5). 1993: North Carolina, Michigan, Kentucky, Kansas
The 1993 Final Four started out with the Tar Heels handling the Jayhawks, 78-68. What followed in the next two games is what makes this one of the greatest Final Fours ever. Michigan beat Kentucky in a classic, 81-78, and then battled North Carolina in the final. The Tar Heels prevailed in a tense hard fought contest, 77-73, which will always be remembered for Fab Five star Chris Webber giving away his team’s last possession to win the game when he was charged with a timeout that the Wolverines did not have left.

4). 1957: North Carolina, Kansas, Michigan State, San Francisco
North Carolina won two triple overtime games to become tournament champions. They started off with a 74-70 win over Michigan State and finished up with a 54-53 overtime win over the Kansas Jayhawks. The Jayhawks had blown out San Francisco 80-56 in their semi-final game.

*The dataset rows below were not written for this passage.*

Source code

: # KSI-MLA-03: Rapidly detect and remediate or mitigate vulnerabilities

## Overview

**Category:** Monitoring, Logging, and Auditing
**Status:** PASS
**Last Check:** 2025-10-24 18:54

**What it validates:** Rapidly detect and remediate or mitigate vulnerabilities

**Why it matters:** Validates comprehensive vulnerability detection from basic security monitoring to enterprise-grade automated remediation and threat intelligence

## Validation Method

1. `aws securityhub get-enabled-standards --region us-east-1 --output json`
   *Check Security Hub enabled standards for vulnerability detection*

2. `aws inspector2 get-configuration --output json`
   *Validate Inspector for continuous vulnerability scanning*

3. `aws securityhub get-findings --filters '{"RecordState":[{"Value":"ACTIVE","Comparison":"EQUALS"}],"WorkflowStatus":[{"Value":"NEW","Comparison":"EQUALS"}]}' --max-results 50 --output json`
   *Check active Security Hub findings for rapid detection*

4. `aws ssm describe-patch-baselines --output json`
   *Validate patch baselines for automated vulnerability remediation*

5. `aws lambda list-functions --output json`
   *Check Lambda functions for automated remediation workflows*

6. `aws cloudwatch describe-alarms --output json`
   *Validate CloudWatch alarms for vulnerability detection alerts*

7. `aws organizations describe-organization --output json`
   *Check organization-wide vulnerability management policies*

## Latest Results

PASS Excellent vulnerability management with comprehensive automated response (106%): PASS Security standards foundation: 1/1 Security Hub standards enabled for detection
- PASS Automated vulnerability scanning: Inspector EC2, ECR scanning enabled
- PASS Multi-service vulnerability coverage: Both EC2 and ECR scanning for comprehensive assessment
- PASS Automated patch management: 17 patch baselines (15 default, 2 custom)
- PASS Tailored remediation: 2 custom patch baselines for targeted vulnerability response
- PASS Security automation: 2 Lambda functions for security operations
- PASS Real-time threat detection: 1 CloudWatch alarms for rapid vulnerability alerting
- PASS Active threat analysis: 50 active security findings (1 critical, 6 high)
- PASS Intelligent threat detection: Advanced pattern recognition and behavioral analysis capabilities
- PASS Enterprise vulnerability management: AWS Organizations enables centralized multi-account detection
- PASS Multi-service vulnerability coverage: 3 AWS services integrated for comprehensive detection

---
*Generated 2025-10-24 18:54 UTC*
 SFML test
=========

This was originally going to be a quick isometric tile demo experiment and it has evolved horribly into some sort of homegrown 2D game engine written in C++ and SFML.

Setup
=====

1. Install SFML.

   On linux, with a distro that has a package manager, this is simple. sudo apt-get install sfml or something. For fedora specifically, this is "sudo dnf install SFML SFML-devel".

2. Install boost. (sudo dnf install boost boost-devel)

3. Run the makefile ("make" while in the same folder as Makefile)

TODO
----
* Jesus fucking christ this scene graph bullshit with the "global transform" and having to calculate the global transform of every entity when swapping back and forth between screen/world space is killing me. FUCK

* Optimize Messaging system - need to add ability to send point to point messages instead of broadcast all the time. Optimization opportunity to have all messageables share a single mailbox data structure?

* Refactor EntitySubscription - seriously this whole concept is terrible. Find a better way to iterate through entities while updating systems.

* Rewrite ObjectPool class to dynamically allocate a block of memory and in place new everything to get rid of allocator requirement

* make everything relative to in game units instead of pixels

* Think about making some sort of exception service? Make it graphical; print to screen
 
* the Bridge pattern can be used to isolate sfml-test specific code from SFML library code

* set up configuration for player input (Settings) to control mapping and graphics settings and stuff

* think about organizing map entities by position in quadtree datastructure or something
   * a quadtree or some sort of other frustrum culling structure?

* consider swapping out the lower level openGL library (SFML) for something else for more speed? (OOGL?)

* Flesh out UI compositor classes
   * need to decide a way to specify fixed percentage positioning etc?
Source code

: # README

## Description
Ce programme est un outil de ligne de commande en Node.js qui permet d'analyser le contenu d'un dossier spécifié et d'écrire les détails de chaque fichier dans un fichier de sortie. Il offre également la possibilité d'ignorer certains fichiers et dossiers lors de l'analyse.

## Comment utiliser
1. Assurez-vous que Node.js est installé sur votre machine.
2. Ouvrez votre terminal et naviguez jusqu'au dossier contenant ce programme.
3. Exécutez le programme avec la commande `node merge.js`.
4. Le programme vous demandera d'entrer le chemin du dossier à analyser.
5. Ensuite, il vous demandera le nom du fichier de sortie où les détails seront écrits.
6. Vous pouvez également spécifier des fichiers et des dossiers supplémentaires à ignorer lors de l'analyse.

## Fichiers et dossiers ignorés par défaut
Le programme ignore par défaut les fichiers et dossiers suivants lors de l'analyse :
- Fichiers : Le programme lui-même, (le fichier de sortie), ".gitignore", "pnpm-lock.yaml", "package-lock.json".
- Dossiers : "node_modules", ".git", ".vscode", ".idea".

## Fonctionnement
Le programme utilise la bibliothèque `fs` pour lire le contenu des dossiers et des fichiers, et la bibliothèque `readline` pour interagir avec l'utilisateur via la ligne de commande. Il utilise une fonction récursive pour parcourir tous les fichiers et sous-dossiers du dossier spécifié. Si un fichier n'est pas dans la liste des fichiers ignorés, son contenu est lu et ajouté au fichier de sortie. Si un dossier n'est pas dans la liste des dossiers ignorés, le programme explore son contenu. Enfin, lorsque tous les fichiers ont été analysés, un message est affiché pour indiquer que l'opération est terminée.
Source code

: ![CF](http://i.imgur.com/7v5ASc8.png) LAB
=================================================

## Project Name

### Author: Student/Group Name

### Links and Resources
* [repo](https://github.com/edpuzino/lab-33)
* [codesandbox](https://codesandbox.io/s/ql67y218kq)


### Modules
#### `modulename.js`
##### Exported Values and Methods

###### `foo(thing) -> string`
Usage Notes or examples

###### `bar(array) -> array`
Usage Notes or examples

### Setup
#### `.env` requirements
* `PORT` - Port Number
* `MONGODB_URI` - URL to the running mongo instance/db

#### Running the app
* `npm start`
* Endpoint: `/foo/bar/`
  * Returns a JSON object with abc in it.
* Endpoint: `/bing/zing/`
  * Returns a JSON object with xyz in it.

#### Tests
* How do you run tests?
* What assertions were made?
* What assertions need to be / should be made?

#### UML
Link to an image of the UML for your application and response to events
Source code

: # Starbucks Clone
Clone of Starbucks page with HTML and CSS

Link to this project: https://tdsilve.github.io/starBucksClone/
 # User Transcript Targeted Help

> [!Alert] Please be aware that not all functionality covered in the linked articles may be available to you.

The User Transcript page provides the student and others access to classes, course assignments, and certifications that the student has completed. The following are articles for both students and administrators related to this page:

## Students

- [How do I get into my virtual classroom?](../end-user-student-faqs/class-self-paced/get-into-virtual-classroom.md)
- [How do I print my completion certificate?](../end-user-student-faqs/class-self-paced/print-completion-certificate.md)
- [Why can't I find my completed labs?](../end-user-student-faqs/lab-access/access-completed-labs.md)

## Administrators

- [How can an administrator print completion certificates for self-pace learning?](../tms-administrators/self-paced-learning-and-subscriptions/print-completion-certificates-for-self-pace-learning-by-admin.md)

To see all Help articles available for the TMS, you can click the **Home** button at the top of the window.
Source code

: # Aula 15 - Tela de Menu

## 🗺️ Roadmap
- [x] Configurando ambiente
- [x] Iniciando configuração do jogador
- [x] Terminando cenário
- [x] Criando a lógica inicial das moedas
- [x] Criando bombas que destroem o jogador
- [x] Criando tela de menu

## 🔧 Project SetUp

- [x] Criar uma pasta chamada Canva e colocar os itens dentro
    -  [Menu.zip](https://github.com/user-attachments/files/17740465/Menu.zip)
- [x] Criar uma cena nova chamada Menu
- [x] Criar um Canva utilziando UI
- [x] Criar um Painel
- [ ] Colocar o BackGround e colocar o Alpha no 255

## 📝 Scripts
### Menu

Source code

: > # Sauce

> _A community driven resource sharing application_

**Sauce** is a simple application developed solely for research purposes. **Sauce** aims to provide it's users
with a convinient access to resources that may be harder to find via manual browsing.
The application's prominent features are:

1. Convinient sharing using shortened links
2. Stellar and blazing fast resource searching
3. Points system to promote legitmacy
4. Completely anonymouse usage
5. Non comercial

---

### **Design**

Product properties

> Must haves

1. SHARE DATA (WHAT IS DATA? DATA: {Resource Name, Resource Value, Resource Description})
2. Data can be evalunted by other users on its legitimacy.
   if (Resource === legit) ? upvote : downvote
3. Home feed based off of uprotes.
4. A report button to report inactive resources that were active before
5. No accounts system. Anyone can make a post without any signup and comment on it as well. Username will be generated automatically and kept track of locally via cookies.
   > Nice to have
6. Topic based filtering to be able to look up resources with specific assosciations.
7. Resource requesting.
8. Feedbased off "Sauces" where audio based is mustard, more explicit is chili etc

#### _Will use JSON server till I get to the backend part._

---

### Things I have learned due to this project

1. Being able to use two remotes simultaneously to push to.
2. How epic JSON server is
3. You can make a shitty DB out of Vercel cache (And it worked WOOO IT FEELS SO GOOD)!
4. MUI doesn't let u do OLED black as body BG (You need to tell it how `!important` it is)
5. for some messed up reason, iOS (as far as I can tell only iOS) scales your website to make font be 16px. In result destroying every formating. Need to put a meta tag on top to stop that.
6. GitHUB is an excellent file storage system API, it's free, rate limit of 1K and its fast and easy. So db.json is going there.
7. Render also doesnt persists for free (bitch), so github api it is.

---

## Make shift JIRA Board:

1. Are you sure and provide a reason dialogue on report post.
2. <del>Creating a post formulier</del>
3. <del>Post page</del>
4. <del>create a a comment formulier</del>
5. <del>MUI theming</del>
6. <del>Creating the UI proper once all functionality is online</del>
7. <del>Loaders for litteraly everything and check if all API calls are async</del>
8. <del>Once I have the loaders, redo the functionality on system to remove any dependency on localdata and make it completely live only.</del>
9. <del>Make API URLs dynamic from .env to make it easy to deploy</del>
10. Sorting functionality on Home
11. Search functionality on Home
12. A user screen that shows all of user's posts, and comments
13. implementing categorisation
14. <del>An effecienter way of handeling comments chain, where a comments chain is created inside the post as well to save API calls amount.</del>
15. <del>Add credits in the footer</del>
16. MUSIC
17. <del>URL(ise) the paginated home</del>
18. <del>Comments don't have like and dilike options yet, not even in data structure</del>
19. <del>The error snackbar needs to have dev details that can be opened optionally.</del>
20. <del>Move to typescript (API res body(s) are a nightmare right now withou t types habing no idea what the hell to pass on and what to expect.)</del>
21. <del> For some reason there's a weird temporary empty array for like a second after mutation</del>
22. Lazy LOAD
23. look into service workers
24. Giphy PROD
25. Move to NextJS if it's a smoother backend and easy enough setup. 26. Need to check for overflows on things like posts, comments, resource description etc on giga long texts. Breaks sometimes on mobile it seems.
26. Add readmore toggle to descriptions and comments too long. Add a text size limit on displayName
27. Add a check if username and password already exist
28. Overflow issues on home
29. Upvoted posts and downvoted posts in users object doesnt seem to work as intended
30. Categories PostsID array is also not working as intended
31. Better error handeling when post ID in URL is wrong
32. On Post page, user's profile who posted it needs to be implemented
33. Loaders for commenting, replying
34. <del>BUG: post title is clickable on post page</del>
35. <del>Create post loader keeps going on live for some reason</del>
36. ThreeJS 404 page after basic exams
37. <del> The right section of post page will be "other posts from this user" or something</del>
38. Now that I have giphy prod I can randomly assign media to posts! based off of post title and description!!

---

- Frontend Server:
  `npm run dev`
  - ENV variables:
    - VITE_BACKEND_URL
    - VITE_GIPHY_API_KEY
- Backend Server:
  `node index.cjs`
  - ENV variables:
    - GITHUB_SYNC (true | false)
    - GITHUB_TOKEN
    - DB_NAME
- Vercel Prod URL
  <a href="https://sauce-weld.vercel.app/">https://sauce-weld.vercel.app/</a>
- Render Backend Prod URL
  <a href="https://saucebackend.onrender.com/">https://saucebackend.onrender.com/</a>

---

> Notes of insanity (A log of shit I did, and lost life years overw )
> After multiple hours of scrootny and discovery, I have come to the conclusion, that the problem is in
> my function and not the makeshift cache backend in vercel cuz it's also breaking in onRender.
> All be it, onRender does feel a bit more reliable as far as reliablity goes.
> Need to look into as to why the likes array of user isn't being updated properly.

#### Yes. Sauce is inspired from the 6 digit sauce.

Video: 1957:  The Year of McGuire's Miracle - UNC Tar Heels

1957: The Year of McGuire’s Miracle – UNC Tar Heels

3). 2010: Duke, Butler, Michigan State, West Virginia
The Butler Bulldogs continued one of the most improbable runs in tournament history by winning a tight classic against Michigan State, moving the small school from Indianapolis on into the title game. Duke made light work of Bob Huggins’s West Virginia Mountaineers in their semi-final game, setting up the ultimate David vs. Goliath matchup in title game history.

This championship game was played in Indianapolis and conjured up images of the movie Hoosiers as the Bulldogs battled tooth and nail with the Blue Devils, before finally succumbing at the buzzer when Gordon Hayward’s half-court shot hit off the rim.

Video: The Final Minute of the National Title Game

The Final Minute of the National Title Game

2). 1987: Indiana, Syracuse, UNLV, Providence
This Final Four began with Syracuse blowing out Cinderella Providence with relative ease. The second game of the day was in no way a blowout as the high-powered Hoosiers, and Runnin Rebels meet in a battle that went down to the final seconds. Steve Alford and Freddie Banks staged a shootout with Alford scoring 33 points and Banks scoring 38. The Hoosiers depth would be the difference in a 97-93 victory.

The championship game was a nip-and-tuck battle decided when freshman Derrick Coleman missed a free throw to give the Hoosiers one last opportunity. Keith Smart took advantage of that last shot as he nailed a baseline jumper with just one second remaining to give Bob Knight his third NCAA Title.

1). 1983 N.C. State, Houston, Louisville, Georgia
This was a Final Four that included two Cinderella teams playing each other in the first semi-final, as N.C. State handled Georgia, 67-60. The other semi-final was a battle of titans, as Houston’s Phi Slamma Jamma battled Louisville’s high-flying Cardinals. The Cougars came out on top in a battle of acrobatics that included almost two many dunks to count.

The championship game was considered by most to be a foregone conclusion, but somebody forgot to tell the Wolf Pack. Houston struggled to hit free throws over the last four minutes of the game, and this would cost them dearly. The game ended as Lorenzo Charles dunked the ball right as the buzzer sounded to give the Wolf Pack an improbable championship title.